C’est avec la même objectivité que la plupart des compte-rendus de l'ouvrage soulignent à quel point les auteurs sont de bons connaisseurs du « système », de véritables experts de la chose éducative. On rappellera pourtant que Bernard Toulemonde n'a enseigné que dans l'enseignement supérieur et a rapidement fait une carrière de haut fonctionnaire dans les rouages du Ministère de l’Éducation nationale. Soazig Le Nevé est quant à elle journaliste pour un site consacré au « management public ». Aucun des deux n’a donc jamais connu la réalité quotidienne des classes du primaire et du secondaire, ni n’a expérimenté concrètement les conditions matérielles et sociales dans lesquelles travaillent les enseignant.e.s dans les écoles, les collèges et les lycées.

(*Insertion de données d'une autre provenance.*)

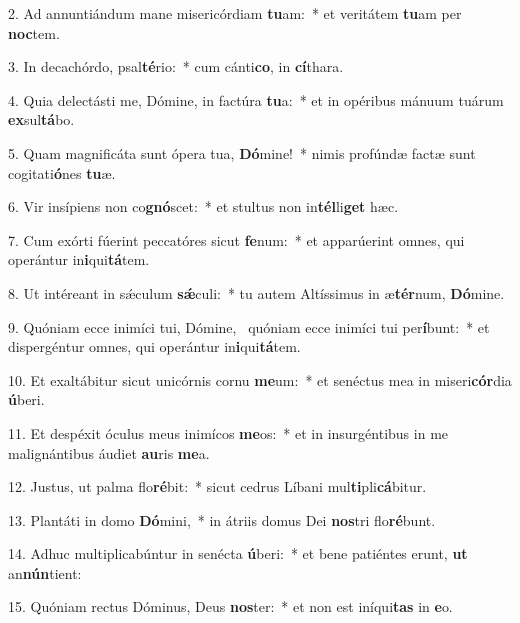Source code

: 2. Ad annuntiándum mane misericórdiam \textbf{tu}am:~*  et veritátem \textbf{tu}am per \textbf{noc}tem.\

3. In decachórdo, psal\textbf{té}rio:~*  cum cánti\textbf{co}, in \textbf{cí}thara.\

4. Quia delectásti me, Dómine, in factúra \textbf{tu}a:~*  et in opéribus mánuum tuárum \textbf{ex}sul\textbf{tá}bo.\

5. Quam magnificáta sunt ópera tua, \textbf{Dó}mine!~*  nimis profúndæ factæ sunt cogitati\textbf{ó}nes \textbf{tu}æ.\

6. Vir insípiens non co\textbf{gnó}scet:~*  et stultus non in\textbf{tél}li\textbf{get} hæc.\

7. Cum exórti fúerint peccatóres sicut \textbf{fe}num:~*  et apparúerint omnes, qui operántur in\textbf{i}qui\textbf{tá}tem.\

8. Ut intéreant in sǽculum \textbf{sǽ}culi:~*  tu autem Altíssimus in æ\textbf{tér}num, \textbf{Dó}mine.\

9. Quóniam ecce inimíci tui, Dómine, \dag\  quóniam ecce inimíci tui per\textbf{í}bunt:~*  et dispergéntur omnes, qui operántur in\textbf{i}qui\textbf{tá}tem.\

10. Et exaltábitur sicut unicórnis cornu \textbf{me}um:~*  et senéctus mea in miseri\textbf{cór}dia \textbf{ú}beri.\

11. Et despéxit óculus meus inimícos \textbf{me}os:~*  et in insurgéntibus in me malignántibus áudiet \textbf{au}ris \textbf{me}a.\

12. Justus, ut palma flo\textbf{ré}bit:~*  sicut cedrus Líbani mul\textbf{ti}pli\textbf{cá}bitur.\

13. Plantáti in domo \textbf{Dó}mini,~*  in átriis domus Dei \textbf{nos}tri flo\textbf{ré}bunt.\

14. Adhuc multiplicabúntur in senécta \textbf{ú}beri:~*  et bene patiéntes erunt, \textbf{ut} an\textbf{nún}tient:\

15. Quóniam rectus Dóminus, Deus \textbf{nos}ter:~*  et non est iníqui\textbf{tas} in \textbf{e}o.\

Un entretien, dans L'Obs, est l'occasion pour la journaliste et son invité B. Toulemonde de se livrer à un élégant pas de deux au service d'une attaque en règle contre le Snes-FSU, dénuée de toute idéologie. Caroline Brizard va jusqu'à oser cette question courageuse et nuancée : « La société civile ne pourrait-elle pas faire contrepoids à cette dictature syndicale ? » (sic). Les militant.e.s du Snes-FSU que nous sommes, mais aussi tous les connaisseurs honnêtes des politiques éducatives de ces dix dernières années, ne peuvent que s'étrangler de colère ou de rire, en songeant aux réformes du collège (2016, gouvernement PS), et du lycée (2010, gouvernement UMP) mises en place malgré l'opposition de ce syndicat tout puissant qui impose ses volontés à tous les ministres de l'EN. C’est sans surprise le même registre diffamatoire contre la même organisation syndicale qu’on retrouve dans le billet de blog de la journaliste Marie-Caroline Missir, qui intitule un de ses paragraphes « La FSU trahit toujours ! »

L'usage des citations plus ou moins longues voire de « bonnes feuilles » dans tous ces compte-rendus enthousiastes est peut-être ce qui interroge le plus les enseignant.e.s d'histoire formés à méthode critique que nous sommes. Excepté dans l’article du Café Pédagogique, jamais les supposés constats des auteurs, ni leurs propositions ne sont questionnés par les journalistes qui les lisent ou les interviewent. Jamais les propos ne sont soumis à une critique chiffrée, sourcée. L’adhésion quasi unanime des médias majoritaires aux propos violents et profondément idéologiques d’un pamphlet manquant si profondément d’honnêteté et de rigueur, ne peut que troubler.

Les politiques éducatives et scolaires, les débats pédagogiques, l'avenir des services publics (dont l’Éducation nationale), sont des sujets sérieux, passionnants, qui intéressent directement ou indirectement tous.tes les citoyen.ne.s. Ces enjeux méritent qu'on leur applique les méthodes journalistiques qui font la presse de qualité : enquête, vérification des faits, des chiffres, investigation, rencontre avec des acteurs.trices de terrain, etc. Il faudrait pour cela davantage de ressources humaines (y compris à Mediapart !) et une véritable indépendance financière et idéologique.

Amélie Hart-Hutasse et Christophe Cailleaux.